Quando uma figura do topo da organização do Estado ou dos níveis mais elevados da hierarquia empresarial é constituída arguida, as televisões, os jornais, as rádios e os onlines ficam cheios de comentadores, jornalistas, especialistas ou meros curiosos que foram apanhados por acaso no sítio errado à hora errada que, entre cada dez palavras, em média, explicam que ninguém é culpado enquanto não for julgado como tal. E que, mesmo que esse alguém seja dado como culpado por uma instância judicial que não a última, essa culpa mantêm-se numa espécie de vida suspensa, até poder ser declarada, ou não, apenas depois de a última instância se pronunciar. Chama-se presunção de inocência.

Outra coisa que não tem nada a ver, ou se calhar tem, é aquilo a que se poderia chamar perceção de inocência. Neste caso, a coisa é mais complexa – mas com certeza que a generalidade do país está consciente de que essa generalidade, a do país, está cada vez mais convencida de que o topo da organização do Estado ou os níveis mais elevados da hierarquia empresarial são ocupados, numa percentagem não despicienda, por gente de qualidade mais que duvidosa.

No final de mais uma semana muito negra para o país – em que um punhado de pessoas que costuma passear a sua soberba capacidade de ser eficiente naquilo que faz, acabou arguido num processo qualquer, presumindo-se a sua inocência até prova em contrário – os portugueses voltam a questionar-se sobre que raio de país é este em que vivem!

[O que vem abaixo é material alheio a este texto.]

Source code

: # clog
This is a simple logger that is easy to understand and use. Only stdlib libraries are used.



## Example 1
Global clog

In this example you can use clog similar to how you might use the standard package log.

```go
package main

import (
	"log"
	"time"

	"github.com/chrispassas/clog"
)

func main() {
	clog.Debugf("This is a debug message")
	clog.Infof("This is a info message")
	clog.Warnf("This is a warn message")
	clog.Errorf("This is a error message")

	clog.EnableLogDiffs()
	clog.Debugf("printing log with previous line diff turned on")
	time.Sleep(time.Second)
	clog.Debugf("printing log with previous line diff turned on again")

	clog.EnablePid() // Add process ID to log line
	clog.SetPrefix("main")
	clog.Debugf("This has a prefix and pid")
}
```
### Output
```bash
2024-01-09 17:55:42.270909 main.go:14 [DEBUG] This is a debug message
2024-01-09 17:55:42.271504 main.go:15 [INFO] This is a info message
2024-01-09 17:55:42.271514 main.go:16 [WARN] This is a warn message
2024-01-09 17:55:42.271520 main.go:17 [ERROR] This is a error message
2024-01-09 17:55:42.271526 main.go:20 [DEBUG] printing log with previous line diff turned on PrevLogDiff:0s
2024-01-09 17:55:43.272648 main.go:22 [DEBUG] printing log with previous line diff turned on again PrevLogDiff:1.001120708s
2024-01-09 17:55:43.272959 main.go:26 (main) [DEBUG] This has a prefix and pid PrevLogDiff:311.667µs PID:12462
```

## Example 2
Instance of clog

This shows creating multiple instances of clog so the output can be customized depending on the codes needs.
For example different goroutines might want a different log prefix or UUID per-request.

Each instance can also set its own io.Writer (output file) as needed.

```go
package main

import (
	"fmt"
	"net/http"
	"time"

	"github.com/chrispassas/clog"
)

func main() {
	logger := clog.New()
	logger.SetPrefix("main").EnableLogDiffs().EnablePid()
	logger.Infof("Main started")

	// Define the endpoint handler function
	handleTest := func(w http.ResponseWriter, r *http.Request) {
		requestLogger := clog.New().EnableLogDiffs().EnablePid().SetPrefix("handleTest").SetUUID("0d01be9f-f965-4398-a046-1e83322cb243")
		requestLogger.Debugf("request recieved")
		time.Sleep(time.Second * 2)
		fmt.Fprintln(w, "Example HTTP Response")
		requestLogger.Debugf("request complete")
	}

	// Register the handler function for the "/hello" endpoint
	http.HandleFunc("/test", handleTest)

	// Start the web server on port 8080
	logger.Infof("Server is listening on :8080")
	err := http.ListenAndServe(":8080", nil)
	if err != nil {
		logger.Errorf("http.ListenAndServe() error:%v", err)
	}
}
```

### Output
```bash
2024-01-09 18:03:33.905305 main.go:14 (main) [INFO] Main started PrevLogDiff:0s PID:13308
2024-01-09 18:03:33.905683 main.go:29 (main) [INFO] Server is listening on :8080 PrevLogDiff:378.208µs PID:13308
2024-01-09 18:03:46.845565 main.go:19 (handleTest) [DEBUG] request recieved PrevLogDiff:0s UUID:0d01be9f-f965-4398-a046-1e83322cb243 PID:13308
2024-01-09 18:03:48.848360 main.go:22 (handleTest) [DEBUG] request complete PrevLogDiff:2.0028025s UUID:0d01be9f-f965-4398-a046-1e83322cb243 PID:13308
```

As respostas que porventura encontram (se porventura fizeram a pergunta) não são as que mais podem alegrar os seus dias no interior desta Nação – livre, soberana, democrática e tudo – nem são suficientes para lhes assegurar que vivem numa sociedade que não está profundamente doente.

A única coisa que nos ‘safa’, por assim dizer, é que o país não sai muito mal no comparativo com os países que lhe são próximos – ou seja, a euro-américa desenvolvida, a que por desfastio se chama ocidente. A bandalheira com o dinheiro dos outros, a promiscuidade entre poderes – mesmo quando regulada, como é o caso dos lóbis junto de Bruxelas (o que não passa de uma piada de mau gosto para enganar os tolos, que somos nós todos) – o compadrio, o nepotismo mais escandaloso, a baralhação inacreditável das incompatibilidades (como se vê no parlamento), e a cunha (é capaz de ser fácil provar-se que Portugal não existiria se não fosse esta antiga, nobre e vetusta prática, absolutamente transversal a todo o país), parecem ser a argamassa de que o ocidente é feito.

Desde sempre: não vale a pena vir com aqueles exemplos do tempo em que um aperto de mão era suficiente para selar um negócio, ou do tempo em que os políticos nunca faltavam à palavra, ou do tempo em que era o bem geral que sustentava a atividade político-governativa, ou do tempo em que os governantes eram incorruptíveis e os ricos ‘incorruptores’, porque isso é tudo uma tanga pegada. As páginas da História do ocidente estão cheias, completamente cheias, dos escândalos mais desbragados – alguns deles suficientes para encherem de vergonha os contemporâneos mais lestos em matéria de infrações.

Isso, como é evidente, não é desculpa – como também não o é a evidência de que a condição humana, neste grau de evolução em que todos nós nos encontramos, é tão miserável, que até é difícil de acreditar.

E pronto, era isto. Nem vale a pena andarmos a queixar-nos muito, o melhor é aprendermos a viver com as nossas perceções e deixar as presunções para os tribunais: eles é que sabem.

 

PS 1: Nada disto é verdade quando os arguidos são gente do futebol. Aí, alto lá, que estamos perante uma cabala. Aí, é mesmo a doer. Se o presidente do Arrecadas de Cima é constituído arguido por uma treta qualquer, fica evidente que há alguém que quer afetar os seis milhões ou mais de ‘arrecadenses’ de cima espalhados pelo país e pela diáspora.

PS 2: Espero sinceramente que não exista nenhuma equipa de futebol chamada Arrecadas de Cima. Se existir, aqui declaro que considero o seu presidente inocente do que quer que seja, até prova em contrário.